Researchers at the National Renewable Energy Laboratory (NREL) are looking at circular economy strategies to mitigate the impact of wind turbine blades at the end of their useful life.
These strategies are designed to decide what to do with the blades when they are no longer needed, including using new materials that break down more easily, extending their lifespan, and implementing different recycling options. NREL researchers were research into new blade materials that are inherently better recycledthereby integrating solutions at the earliest stages of turbine component design.
“Ideally, we want everything to be recycled,” said Aubrin Cooperman, an engineering analyst at NREL and co-author of a new paper outlining the steps that need to be taken.
Realistically, however, when wind turbines reach the end of their useful, expected 20-year lifespan, some of the massive blades are bound to be discarded. More than 90% of wind turbines in the United States began generating power within the last decade. Approximate 10,000 to 20,000 blades annually Their lifespan is expected to end between 2025 and 2040.
Wind farm owners will increasingly be faced with decisions about what to do with those blades, the researchers noted in the new paper, “Regional representation of end-of-life wind stakeholder behavior and its impact on wind blade circularity.” In addition to Kuperman, Art iScience The paper was co-authored by NREL researchers Julien Walzberg, Liam Watts, Annika Eberle, Alberta Carpenter, and Garvin Heath.

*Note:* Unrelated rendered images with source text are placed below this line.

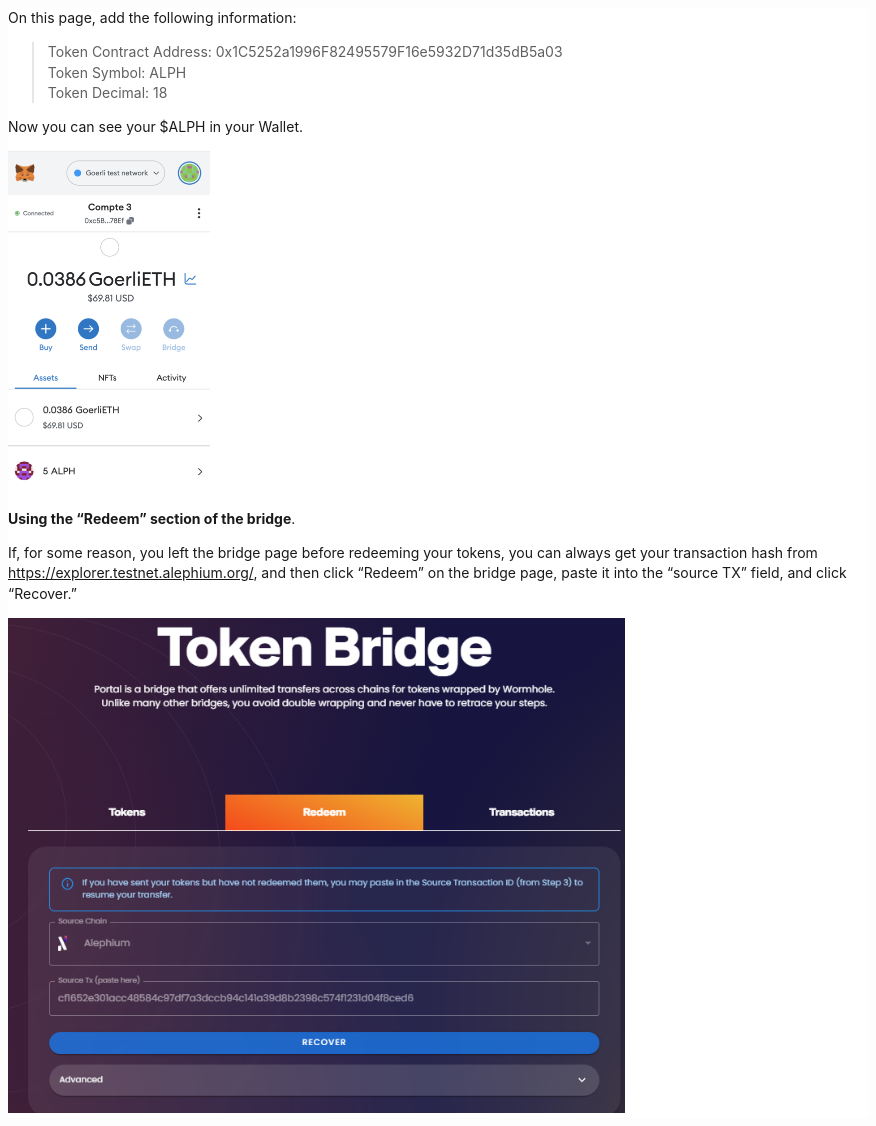 On this page, add the following information:

> Token Contract Address: 0x1C5252a1996F82495579F16e5932D71d35dB5a03  
> Token Symbol: ALPH  
> Token Decimal: 18

Now you can see your \$ALPH in your Wallet.

![](image_9bc9928c5e.png)

**Using the “Redeem” section of the bridge**.

If, for some reason, you left the bridge page before redeeming your tokens, you can always get your transaction hash from <a href="https://explorer.testnet.alephium.org/" >https://explorer.testnet.alephium.org/</a>, and then click “Redeem” on the bridge page, paste it into the “source TX” field, and click “Recover.”

![](image_48e18dc248.png)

The scientists relied on a computer model that takes into account behavioral factors that can undermine the viability of technical solutions. For example, a lack of trust in a new technology can prevent it from reaching its full market potential. Therefore, the researchers note, it is critical to understand the behavioral aspects of wind energy stakeholders’ decisions. These stakeholders run the gamut from wind farm operators to recycling companies. A modeling tool developed by researchers at NREL and publicly available is A circular economy model based on the wind agent.
The researchers said that in the absence of policy changes or the development of recycling technology, up to 78% of decommissioned blades are expected to end up in landfills, although this would still be a relatively small percentage of the total waste, estimated at 1% nationwide in 2050 Among the factors preventing recycling are high transport costs and subjective norms that prevent people from recycling blades when they see others not doing so. By encouraging enough early adopters, blade recycling would become the norm.
“Transportation costs are a huge factor because the blades themselves are huge,” said Walzberg, the paper’s lead author. “If your recycling facility is far away, it will make it difficult for you to try to recycle.”
Reducing these transportation costs can make a big difference in how old blades are disposed of. Blades are usually made of steel, plastic and composite materials. While many of the materials now commonly used for blades break easily, they can be ground up with the right equipment.
“Crushing the blades makes them smaller and easier to send to the recycling plant,” Walzberg said. “It’s like low-hanging fruit. But you need to be able to grind the blades before transportation.”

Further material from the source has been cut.